§ **What this task involves**: Could the records be returned exactly, with the pictures left out?

Content starts

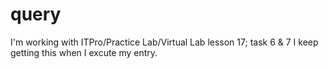 # query
I'm working with ITPro/Practice Lab/Virtual Lab lesson 17; task 6 &amp; 7 I keep getting this when I excute my entry. 
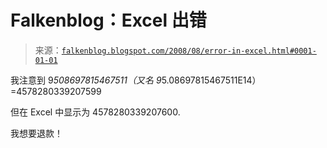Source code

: <!--yml

分类：未分类

日期：2024-05-12 23:01:26

-->

# Falkenblog：Excel 出错

> 来源：[`falkenblog.blogspot.com/2008/08/error-in-excel.html#0001-01-01`](http://falkenblog.blogspot.com/2008/08/error-in-excel.html#0001-01-01)

我注意到 9*508697815467511（又名 9*5.08697815467511E14）=4578280339207599

但在 Excel 中显示为 4578280339207600\.

我想要退款！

Content ends

§ **Exercise solution**:
 # query
I'm working with ITPro/Practice Lab/Virtual Lab lesson 17; task 6 &amp; 7 I keep getting this when I excute my entry. 
Source code

: <!--yml

分类：未分类

日期：2024-05-12 23:01:26

-->

# Falkenblog：Excel 出错

> 来源：[`falkenblog.blogspot.com/2008/08/error-in-excel.html#0001-01-01`](http://falkenblog.blogspot.com/2008/08/error-in-excel.html#0001-01-01)

我注意到 9*508697815467511（又名 9*5.08697815467511E14）=4578280339207599

但在 Excel 中显示为 4578280339207600\.

我想要退款！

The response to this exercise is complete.